<<<<
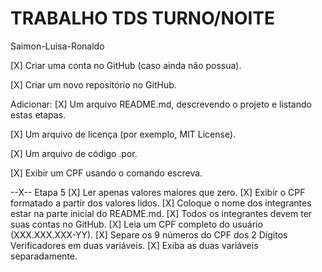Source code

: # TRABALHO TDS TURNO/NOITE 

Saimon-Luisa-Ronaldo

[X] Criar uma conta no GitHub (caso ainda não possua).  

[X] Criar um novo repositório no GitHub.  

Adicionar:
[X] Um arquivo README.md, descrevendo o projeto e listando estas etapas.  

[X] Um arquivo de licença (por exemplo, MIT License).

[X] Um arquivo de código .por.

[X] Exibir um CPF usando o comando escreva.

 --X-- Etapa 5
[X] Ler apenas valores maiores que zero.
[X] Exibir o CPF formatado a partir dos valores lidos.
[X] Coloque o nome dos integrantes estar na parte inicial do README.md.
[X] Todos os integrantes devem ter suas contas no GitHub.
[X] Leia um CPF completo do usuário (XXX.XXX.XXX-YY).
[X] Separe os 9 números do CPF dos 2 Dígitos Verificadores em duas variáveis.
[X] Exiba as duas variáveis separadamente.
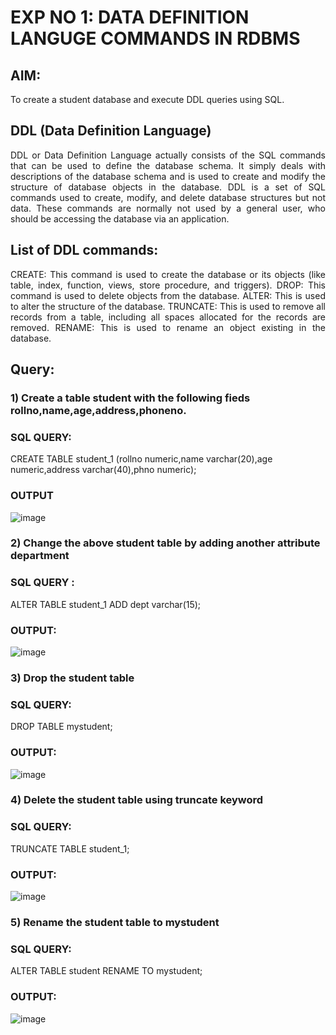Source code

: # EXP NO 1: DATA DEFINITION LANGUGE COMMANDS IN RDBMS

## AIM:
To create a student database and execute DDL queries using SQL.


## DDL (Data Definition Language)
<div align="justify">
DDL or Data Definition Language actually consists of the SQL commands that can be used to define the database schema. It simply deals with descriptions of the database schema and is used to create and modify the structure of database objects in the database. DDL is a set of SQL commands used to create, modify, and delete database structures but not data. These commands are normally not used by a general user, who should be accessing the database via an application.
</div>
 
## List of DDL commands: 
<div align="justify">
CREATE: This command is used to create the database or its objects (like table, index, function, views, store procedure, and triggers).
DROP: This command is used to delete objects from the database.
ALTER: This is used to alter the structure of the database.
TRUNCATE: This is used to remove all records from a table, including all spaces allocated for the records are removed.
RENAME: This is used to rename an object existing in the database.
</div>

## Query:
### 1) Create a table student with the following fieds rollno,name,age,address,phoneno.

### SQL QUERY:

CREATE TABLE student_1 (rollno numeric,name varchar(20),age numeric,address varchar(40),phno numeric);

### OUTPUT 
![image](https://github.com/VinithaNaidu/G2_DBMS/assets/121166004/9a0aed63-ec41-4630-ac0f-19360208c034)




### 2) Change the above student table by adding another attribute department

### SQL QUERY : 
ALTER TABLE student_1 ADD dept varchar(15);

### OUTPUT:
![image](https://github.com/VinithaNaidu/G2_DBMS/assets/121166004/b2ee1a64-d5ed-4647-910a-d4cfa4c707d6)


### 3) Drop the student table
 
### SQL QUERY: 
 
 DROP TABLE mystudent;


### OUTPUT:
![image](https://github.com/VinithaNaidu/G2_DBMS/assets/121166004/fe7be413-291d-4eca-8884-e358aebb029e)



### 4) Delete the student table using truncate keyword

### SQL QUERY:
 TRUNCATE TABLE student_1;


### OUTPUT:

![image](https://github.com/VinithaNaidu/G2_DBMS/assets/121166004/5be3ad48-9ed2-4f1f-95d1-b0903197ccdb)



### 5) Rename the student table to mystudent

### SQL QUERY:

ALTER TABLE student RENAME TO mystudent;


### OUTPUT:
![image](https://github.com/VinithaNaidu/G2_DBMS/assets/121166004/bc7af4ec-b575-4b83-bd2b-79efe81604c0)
>>>>
<<<<
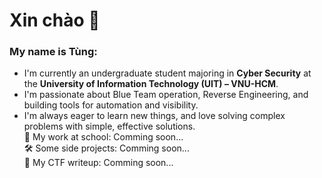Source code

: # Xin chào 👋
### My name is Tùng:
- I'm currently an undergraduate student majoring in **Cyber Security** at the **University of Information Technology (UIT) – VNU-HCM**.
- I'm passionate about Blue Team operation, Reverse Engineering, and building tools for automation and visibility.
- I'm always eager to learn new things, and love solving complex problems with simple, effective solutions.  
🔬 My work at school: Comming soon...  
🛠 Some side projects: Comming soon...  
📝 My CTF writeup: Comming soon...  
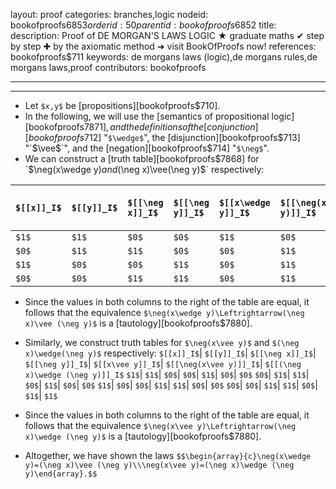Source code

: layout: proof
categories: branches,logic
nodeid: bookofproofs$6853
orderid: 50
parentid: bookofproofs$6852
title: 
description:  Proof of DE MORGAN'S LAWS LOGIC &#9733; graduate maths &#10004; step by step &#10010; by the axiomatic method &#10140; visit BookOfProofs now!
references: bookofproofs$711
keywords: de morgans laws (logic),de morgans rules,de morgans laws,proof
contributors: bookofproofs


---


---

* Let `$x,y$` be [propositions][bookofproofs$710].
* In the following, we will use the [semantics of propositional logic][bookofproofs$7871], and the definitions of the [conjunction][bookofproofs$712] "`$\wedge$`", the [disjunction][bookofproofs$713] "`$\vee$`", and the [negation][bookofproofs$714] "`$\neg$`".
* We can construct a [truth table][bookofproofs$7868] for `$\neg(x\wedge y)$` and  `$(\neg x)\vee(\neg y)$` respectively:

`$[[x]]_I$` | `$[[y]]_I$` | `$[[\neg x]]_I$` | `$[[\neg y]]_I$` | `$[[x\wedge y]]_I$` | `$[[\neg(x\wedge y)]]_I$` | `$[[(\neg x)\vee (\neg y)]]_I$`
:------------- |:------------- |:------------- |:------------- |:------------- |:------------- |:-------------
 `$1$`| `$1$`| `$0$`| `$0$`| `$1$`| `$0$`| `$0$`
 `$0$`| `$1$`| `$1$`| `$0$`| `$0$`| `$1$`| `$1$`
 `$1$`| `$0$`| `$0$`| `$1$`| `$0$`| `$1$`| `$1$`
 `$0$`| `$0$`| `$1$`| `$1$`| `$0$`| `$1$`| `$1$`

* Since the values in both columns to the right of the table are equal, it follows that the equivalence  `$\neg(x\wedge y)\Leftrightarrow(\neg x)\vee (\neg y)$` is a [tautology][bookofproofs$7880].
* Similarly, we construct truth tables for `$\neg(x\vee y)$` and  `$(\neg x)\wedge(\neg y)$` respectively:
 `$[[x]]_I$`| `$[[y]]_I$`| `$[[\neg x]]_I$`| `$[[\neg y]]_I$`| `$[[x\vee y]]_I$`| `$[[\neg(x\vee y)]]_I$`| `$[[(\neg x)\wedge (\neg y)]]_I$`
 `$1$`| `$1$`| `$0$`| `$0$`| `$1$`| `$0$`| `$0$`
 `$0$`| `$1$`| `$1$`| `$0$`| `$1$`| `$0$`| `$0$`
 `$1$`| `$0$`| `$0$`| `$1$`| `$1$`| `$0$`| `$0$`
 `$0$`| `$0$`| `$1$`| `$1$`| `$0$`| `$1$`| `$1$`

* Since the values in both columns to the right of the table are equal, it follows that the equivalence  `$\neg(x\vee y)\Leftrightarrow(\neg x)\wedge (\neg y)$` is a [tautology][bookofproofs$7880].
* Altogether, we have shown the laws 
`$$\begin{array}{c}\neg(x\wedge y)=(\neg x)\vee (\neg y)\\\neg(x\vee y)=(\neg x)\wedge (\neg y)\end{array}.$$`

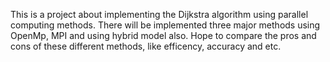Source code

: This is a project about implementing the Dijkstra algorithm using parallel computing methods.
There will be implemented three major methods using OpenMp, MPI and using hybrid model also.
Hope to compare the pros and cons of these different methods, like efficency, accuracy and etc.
>>>>
* YOUR GOAL:
Your answer should consist of copies of the lines above that include the string "varchar".

* WRITTEN RESPONSE:
CREATE TABLE student_1 (rollno numeric,name varchar(20),age numeric,address varchar(40),phno numeric);
ALTER TABLE student_1 ADD dept varchar(15);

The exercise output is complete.